I am working on accepting my reality. Working on it. One, because of my work schedule, it will likely always take some type of medication schedule and/or prescribed drugs to sleep. Two, healthy sleep numbers will almost always require a combination of napping with my nighttime hours. Three, guilt over my sleep schedule and its impact on family life will do me no good. None. Zip. Nadda. Four, living by strict sleep hygiene rules will always be imperative to my existence. And five, all of the above mean I need to quit being a little bitch about it and just accept that it is what it is.

All of which are a lot easier said than done when you are staring wide-eyed at the ceiling, knowing the clock reads 9:27 p.m. and the alarm 3 a.m.

Present Day, March 21st, 2017

I have started playing the piano again. Actually, I should probably say again, again. I gave it a go last year, but it wasn’t a very valiant or persistent effort. I printed out a few rudiments and songs, quickly found myself frustrated by my lack of ability, and surrendered before Christmas arrived.

I decided that a little cash investment might help this time around. So I purchased a book of classical pieces at a beginners level. Less than $10. I did say a “little cash investment.” I have set some practice goals, and so far am sticking to them. Very modest beginnings. A few times a week for a few minutes at a time. Just to develop some consistency.

Consistency is so difficult. Tomorrow is my bi-monthly therapy day. My therapist was proudly touting at my last session that I had never missed an appointment since being released from the hospital last September. I guess that might not be the norm.

I can’t think of a day in that same period of time when I have missed my medications. Been a little late a few times, but tomorrow makes 200 days without missing a beat. And trust me, that is a shit ton of pills. A shit ton of feeling drowsy. A shit ton of battling weight gain. A shit ton of wondering where in the hell my sex drive went. A shit ton of shit tons.

Since September I have not had a week go by where I did not average at least 7 hours of sleep per night. That is kind of a magic number for me, and not always an easy one to achieve with a job that sounds the alarm at 3 a.m. every morning, and a 2nd grader and 8th grader that return from school 12 hours later. But I have found a way to be consistent. To get the job done.

Yoga. Exercise. Reading. Journaling. Oh…and blogging. All things that I find valuable to my mental health and well-being. All things that require an effort at consistency.

And I know this is true for all of us. All of us as people. So this isn’t some attempt at a pity party, but it is a reality check. Because when my consistency fades…things turn bad. Real bad.

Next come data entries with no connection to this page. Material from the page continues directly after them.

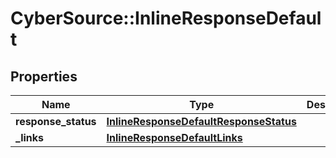 # CyberSource::InlineResponseDefault

## Properties
Name | Type | Description | Notes
------------ | ------------- | ------------- | -------------
**response_status** | [**InlineResponseDefaultResponseStatus**](InlineResponseDefaultResponseStatus.md) |  | [optional] 
**_links** | [**InlineResponseDefaultLinks**](InlineResponseDefaultLinks.md) |  | [optional]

Little things aren’t little things when if they aren’t done the next thing on your mind is how to take your own life. Consistency isn’t “optional” when inconsistency creates a crisis that sends your life and all those directly connected to you into a violent tailspin. Checklists are more than check boxes when they are necessary to keep the thoughts between your ears in check.

HOWEVER, it is fatiguing. On a good day. Exhausting on a bad. And much like sitting down at the piano, it can often seem like having to start back where I left off decades ago.